The Right to Die


The Right to Die

 

“I just want to die” he cried out, in a voice that was close to a howl. “Can’t you see I’m in a living hell, I want to stop but I can’t and now, it’s too late; I know that I am dying”.

She, his wife of sixteen years and two children, a son and a daughter, was caught in a web of nursing this man for the last two years. She was wife, mother, nurse and sole provider for this little household.

In Rolf’s case, he was a chronic alcoholic, who spent most of his time in partial or extreme drunkenness. He smoked sixty cigarettes every day and did not want to eat properly, in spite of his wife’s trying to coax him to do so.

For two years Rolf had not had proper employment and what little money he did earn, a large portion was spent on alcohol and cigarettes. During the short periods of his sobriety he was a quiet and gentle man.
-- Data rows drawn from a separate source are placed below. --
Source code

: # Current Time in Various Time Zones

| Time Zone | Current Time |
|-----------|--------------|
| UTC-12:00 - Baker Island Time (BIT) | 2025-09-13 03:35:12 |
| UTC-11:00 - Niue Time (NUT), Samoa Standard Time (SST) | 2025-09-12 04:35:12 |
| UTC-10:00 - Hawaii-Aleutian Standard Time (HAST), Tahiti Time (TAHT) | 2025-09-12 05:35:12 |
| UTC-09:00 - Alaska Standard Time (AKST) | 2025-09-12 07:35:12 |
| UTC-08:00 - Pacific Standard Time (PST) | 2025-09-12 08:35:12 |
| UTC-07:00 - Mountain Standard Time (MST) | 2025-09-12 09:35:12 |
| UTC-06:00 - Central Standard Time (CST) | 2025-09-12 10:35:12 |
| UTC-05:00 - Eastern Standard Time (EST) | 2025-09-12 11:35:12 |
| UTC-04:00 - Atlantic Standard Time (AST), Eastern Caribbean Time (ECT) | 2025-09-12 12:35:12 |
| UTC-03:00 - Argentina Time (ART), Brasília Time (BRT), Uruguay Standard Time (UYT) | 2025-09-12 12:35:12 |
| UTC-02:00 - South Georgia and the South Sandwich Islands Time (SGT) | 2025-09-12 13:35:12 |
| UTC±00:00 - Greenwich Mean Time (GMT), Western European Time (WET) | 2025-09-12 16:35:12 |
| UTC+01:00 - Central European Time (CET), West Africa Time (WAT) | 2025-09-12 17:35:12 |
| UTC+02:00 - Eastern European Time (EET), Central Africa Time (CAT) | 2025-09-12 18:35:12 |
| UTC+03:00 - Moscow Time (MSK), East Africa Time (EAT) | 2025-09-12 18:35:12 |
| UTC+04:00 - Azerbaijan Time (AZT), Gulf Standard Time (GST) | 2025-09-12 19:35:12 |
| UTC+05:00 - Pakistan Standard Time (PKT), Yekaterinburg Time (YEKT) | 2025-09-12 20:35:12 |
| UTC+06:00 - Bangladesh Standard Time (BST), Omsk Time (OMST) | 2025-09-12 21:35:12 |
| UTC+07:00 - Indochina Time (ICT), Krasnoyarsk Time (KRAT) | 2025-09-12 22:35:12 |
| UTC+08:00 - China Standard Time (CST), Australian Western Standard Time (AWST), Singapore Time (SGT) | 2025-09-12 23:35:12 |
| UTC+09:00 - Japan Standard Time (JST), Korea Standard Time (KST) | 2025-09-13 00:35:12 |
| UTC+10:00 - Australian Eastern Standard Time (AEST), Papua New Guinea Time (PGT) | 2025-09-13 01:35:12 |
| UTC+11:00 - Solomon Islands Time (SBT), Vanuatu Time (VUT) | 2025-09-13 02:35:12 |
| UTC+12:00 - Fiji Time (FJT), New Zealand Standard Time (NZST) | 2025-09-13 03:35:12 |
The moment he began consuming alcohol, he transformed into an abusive demon. He verbally abused his wife and children and although he was never physically violent, he constantly shouted and threatened violence.

Brigitte was a softly spoken woman, who booked no nonsense, but at the same time she was deeply compassionate toward the man that she had loved and had been happily married to for fourteen years. She had a good job and was very protective toward her children. Her sober nature and protectiveness towards her children saved them from what could have been brutal treatment from their father.

After a visit to the hospital, because Rolf was now coughing severely, struggling to breathe and in great pain; he was diagnosed with a rare form of slow growing cancer.

The doctor said that his condition was terminal and although death was not imminent, suffering was however going to intensify.

With the combination of morphine, alcohol and cigarettes, Rolf had very little sleep and was in constant pain that intensified with each day.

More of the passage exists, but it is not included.